(Dataset records)

****

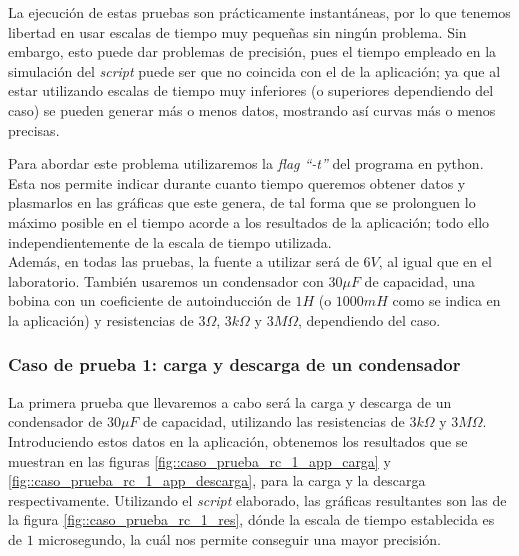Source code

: \documentclass[../main.tex]{subfiles}
\begin{document}
La ejecución de estas pruebas son prácticamente instantáneas, por lo que tenemos libertad en usar escalas de tiempo muy pequeñas sin ningún problema. Sin embargo, esto puede dar problemas de precisión, pues el tiempo empleado en la simulación del \textit{script} puede ser que no coincida con el de la aplicación; ya que al estar utilizando escalas de tiempo muy inferiores (o superiores dependiendo del caso) se pueden generar más o menos datos, mostrando así curvas más o menos precisas. 

Para abordar este problema utilizaremos la \textit{flag ``-t''} del programa en python. Esta nos permite indicar durante cuanto tiempo queremos obtener datos y plasmarlos en las gráficas que este genera, de tal forma que se prolonguen lo máximo posible en el tiempo acorde a los resultados de la aplicación; todo ello independientemente de la escala de tiempo utilizada.\\ 




Además, en todas las pruebas, la fuente a utilizar será de $6V$, al igual que en el laboratorio. También usaremos un condensador con $30 \mu F$ de capacidad, una bobina con un coeficiente de autoinducción de $1H$ (o $1000mH$ como se indica en la aplicación) y resistencias de $3\Omega$, $3k \Omega$ y $3M \Omega$, dependiendo del caso. 



\subsubsection{Caso de prueba 1: carga y descarga de un condensador}
La primera prueba que llevaremos a cabo será la carga y descarga de un condensador de $30 \mu F$ de capacidad, utilizando las resistencias de $3k\Omega$ y $3M\Omega$. \\

Introduciendo estos datos en la aplicación, obtenemos los resultados que se muestran en las figuras \ref{fig::caso_prueba_rc_1_app_carga} y \ref{fig::caso_prueba_rc_1_app_descarga}, para la carga y la descarga respectivamente. Utilizando el \textit{script} elaborado, las gráficas resultantes son las de la figura \ref{fig::caso_prueba_rc_1_res}, dónde la escala de tiempo establecida es de $1$ microsegundo, la cuál nos permite conseguir una mayor precisión.\\
\end{document}
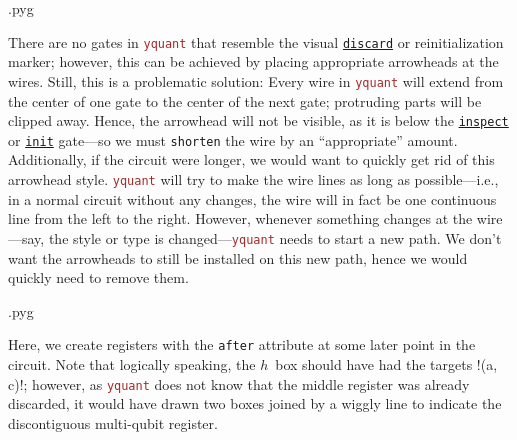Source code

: \documentclass{scrartcl}
\makeatletter
\newenvironment{codeexample}{%
   \VerbatimEnvironment%
   \let\FVB@VerbatimOut\minted@FVB@VerbatimOut
   \let\FVE@VerbatimOut\minted@FVE@VerbatimOut
   \minted@configlang{tex}%
   \minted@fvset
   \begin{VerbatimOut}[codes={\catcode`\^^I=12},firstline,lastline]{\minted@jobname.pyg}%
}{
   \end{VerbatimOut}%
   \minted@langlinenoson%
   \savebox\codeexamplebox{ \minted@jobname.pyg}%
   \ifdim\wd\codeexamplebox>\dimexpr.5\linewidth-3mm\relax%
      \wd\codeexamplebox=.5\linewidth%
   \else%
      \wd\codeexamplebox=\dimexpr\wd\codeexamplebox+3mm\relax%
   \fi%
   \noindent\begin{minipage}{\wd\codeexamplebox}%
      \centering%
      \usebox\codeexamplebox%
   \end{minipage}%
   \begin{minipage}{\dimexpr\linewidth-\wd\codeexamplebox\relax}%
      \expandafter\minted@pygmentize\expandafter{\minted@lang}%
   \end{minipage}%
   \minted@langlinenosoff%
   \par%
}
\def\pkg#1{\textcolor{brown}{\texttt{#1}}}
\def\gate#1{\hyperref[gate:#1]{\texttt{#1}}}
\def\Yquant{\pkg{yquant}}
\makeatother
\begin{document}
            \begin{example}
               \begin{codeexample}
               \end{codeexample}
               There are no gates in \Yquant{} that resemble the visual \gate{discard} or reinitialization marker; however, this can be achieved by placing appropriate arrowheads at the wires.
               Still, this is a problematic solution: Every wire in \Yquant{} will extend from the center of one gate to the center of the next gate; protruding parts will be clipped away.
               Hence, the arrowhead will not be visible, as it is below the \gate{inspect} or \gate{init} gate---so we must \texttt{shorten} the wire by an ``appropriate'' amount.
               Additionally, if the circuit were longer, we would want to quickly get rid of this arrowhead style.
               \Yquant{} will try to make the wire lines as long as possible---i.e., in a normal circuit without any changes, the wire will in fact be one continuous line from the left to the right.
               However, whenever something changes at the wire---say, the style or type is changed---\Yquant{} needs to start a new path.
               We don't want the arrowheads to still be installed on this new path, hence we would quickly need to remove them.
            \end{example}

            \begin{example}
               \begin{codeexample}
               \end{codeexample}
               Here, we create registers with the \texttt{after} attribute at some later point in the circuit.
               Note that logically speaking, the $h$~box should have had the targets \yquant!(a, c)!; however, as \Yquant{} does not know that the middle register was already discarded, it would have drawn two boxes joined by a wiggly line to indicate the discontiguous multi\hyp qubit register.
            \end{example}
\end{document}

****

Lines containing the word "jobname" are to be pulled from the records and copied.

   \begin{VerbatimOut}[codes={\catcode`\^^I=12},firstline,lastline]{\minted@jobname.pyg}%
   \savebox\codeexamplebox{ \minted@jobname.pyg}%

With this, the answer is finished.